(Stored data entries)
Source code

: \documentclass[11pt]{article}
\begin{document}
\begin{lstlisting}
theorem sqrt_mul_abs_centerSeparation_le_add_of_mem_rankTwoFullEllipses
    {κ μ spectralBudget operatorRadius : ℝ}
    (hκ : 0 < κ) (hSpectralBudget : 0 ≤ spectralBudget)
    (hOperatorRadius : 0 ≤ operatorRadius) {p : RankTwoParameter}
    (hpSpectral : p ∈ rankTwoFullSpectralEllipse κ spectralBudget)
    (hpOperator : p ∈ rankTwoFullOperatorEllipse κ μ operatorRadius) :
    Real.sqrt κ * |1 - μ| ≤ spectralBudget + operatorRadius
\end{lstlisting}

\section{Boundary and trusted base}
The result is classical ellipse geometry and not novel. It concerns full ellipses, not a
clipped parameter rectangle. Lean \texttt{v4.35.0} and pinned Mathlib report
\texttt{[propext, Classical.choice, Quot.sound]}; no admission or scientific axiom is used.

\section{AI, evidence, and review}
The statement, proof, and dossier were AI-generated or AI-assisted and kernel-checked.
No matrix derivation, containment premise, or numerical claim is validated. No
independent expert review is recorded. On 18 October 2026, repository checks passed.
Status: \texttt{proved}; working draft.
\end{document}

...

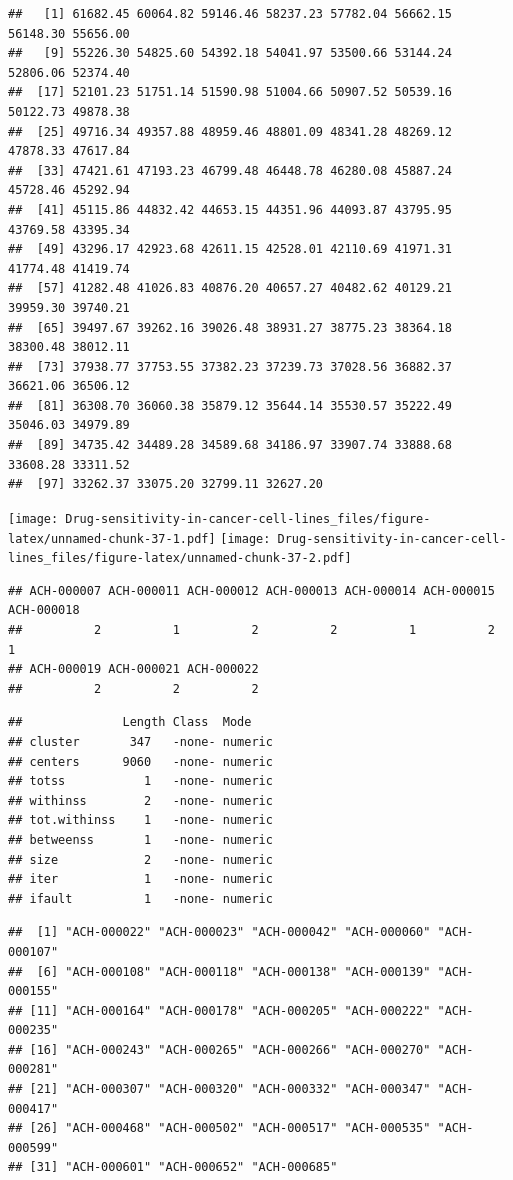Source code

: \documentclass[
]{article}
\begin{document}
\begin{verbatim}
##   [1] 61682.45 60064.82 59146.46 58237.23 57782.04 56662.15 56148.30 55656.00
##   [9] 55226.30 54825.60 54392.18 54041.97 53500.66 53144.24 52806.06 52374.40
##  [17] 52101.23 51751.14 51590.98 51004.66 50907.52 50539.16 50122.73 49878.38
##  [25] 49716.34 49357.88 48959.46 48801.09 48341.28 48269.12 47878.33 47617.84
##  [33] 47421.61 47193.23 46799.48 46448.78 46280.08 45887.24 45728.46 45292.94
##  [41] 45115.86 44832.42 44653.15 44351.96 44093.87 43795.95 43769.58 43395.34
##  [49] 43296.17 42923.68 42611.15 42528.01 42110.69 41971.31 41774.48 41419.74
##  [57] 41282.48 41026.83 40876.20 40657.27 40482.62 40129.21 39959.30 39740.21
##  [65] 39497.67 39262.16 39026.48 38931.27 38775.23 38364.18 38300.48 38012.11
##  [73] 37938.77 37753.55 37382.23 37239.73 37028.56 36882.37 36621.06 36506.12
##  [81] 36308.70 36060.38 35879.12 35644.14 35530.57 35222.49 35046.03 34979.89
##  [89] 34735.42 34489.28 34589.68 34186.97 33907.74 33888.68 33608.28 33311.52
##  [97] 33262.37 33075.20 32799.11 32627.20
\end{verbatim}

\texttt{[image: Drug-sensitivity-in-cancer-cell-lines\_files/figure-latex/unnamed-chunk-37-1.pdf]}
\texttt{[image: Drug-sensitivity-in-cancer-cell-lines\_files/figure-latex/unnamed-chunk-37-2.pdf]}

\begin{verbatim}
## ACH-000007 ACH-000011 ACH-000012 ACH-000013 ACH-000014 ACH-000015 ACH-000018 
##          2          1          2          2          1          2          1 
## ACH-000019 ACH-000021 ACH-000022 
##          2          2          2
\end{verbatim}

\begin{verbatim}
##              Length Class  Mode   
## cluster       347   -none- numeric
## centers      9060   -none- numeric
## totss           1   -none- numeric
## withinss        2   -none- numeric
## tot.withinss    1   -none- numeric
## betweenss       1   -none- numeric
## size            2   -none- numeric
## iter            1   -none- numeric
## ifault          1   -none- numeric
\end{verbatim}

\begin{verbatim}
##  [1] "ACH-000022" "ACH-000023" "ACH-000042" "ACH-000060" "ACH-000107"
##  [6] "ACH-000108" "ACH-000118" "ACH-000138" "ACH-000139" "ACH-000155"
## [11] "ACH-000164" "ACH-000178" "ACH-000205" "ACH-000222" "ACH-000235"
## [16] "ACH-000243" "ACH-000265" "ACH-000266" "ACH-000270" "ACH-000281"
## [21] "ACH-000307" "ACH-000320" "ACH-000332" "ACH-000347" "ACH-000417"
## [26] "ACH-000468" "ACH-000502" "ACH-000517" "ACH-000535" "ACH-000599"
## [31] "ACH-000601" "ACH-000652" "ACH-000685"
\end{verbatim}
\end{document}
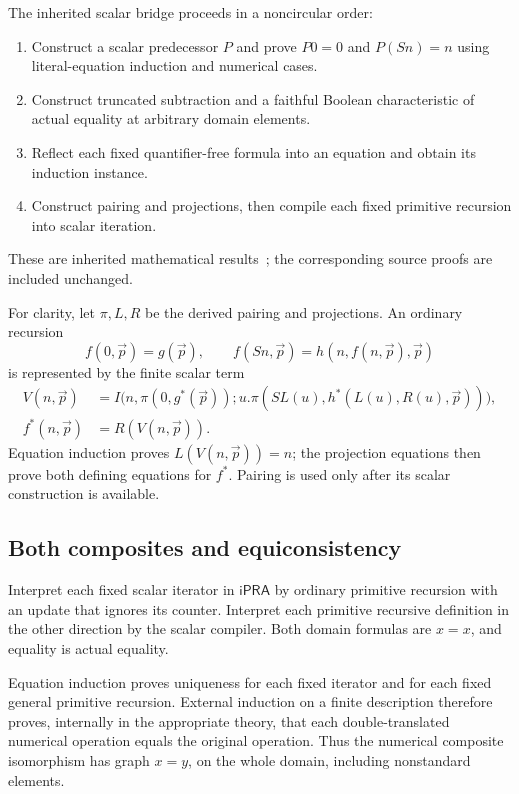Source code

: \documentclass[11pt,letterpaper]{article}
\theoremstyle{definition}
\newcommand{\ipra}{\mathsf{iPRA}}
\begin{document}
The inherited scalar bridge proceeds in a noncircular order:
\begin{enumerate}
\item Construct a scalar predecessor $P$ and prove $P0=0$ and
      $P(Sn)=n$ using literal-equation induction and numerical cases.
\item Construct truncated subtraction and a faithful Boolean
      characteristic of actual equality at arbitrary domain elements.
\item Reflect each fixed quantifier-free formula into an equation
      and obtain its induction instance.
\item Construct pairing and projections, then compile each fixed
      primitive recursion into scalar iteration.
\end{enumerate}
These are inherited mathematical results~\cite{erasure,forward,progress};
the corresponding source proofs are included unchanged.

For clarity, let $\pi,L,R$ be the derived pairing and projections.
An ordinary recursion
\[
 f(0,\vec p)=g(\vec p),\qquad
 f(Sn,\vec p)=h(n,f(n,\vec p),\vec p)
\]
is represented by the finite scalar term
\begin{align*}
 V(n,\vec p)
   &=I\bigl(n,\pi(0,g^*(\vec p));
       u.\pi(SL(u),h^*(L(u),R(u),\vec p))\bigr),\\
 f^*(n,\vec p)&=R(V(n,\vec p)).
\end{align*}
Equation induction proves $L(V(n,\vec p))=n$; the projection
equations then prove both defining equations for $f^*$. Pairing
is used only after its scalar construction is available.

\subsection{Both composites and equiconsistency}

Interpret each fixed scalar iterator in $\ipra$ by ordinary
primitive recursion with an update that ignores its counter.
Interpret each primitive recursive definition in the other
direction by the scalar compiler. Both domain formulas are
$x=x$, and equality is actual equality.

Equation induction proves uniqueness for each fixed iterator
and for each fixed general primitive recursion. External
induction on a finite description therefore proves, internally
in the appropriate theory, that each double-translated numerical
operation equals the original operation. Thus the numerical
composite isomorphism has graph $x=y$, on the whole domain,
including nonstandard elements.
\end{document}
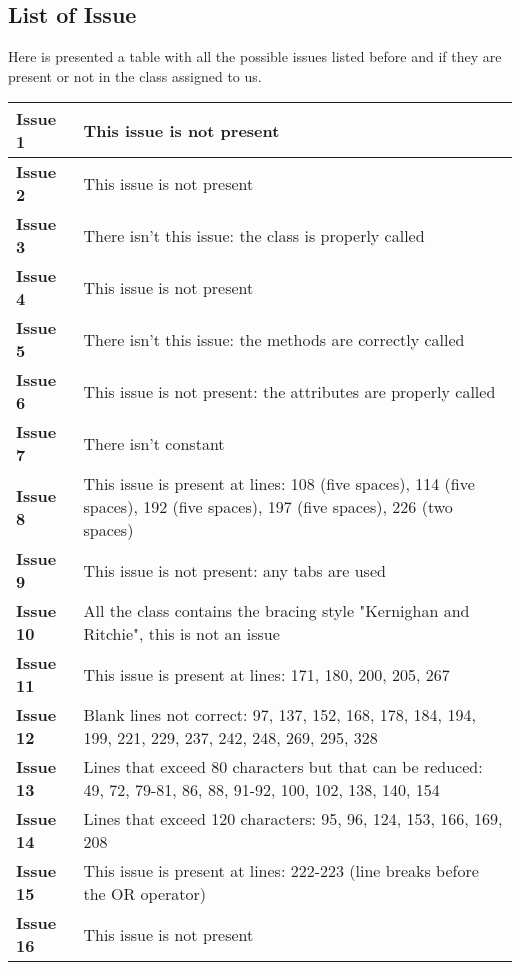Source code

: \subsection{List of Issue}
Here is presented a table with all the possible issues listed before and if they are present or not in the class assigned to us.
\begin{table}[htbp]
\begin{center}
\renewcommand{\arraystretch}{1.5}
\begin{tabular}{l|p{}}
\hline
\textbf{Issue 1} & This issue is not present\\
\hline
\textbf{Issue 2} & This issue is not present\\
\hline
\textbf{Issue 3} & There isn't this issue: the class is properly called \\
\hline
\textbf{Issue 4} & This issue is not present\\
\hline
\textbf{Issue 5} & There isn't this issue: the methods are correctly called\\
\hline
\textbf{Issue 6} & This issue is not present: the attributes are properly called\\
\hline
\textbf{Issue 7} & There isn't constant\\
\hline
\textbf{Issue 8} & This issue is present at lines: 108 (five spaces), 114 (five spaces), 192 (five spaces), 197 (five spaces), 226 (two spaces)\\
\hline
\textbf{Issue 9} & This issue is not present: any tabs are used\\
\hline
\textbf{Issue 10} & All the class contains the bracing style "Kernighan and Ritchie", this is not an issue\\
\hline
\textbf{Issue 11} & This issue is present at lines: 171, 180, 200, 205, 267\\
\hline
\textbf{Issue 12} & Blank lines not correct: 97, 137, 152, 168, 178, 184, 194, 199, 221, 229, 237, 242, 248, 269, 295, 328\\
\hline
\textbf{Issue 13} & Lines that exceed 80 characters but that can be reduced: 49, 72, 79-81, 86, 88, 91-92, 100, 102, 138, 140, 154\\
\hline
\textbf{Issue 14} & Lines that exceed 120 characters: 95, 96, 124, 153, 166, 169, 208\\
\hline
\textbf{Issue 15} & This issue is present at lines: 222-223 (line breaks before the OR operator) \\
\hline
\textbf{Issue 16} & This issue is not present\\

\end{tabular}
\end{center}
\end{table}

### YOUR INSTRUCTIONS
Each line in the records that carries "none" must be copied out.

### ANSWER BOX
## cluster       347   -none- numeric
## centers      9060   -none- numeric
## totss           1   -none- numeric
## withinss        2   -none- numeric
## tot.withinss    1   -none- numeric
## betweenss       1   -none- numeric
## size            2   -none- numeric
## iter            1   -none- numeric
## ifault          1   -none- numeric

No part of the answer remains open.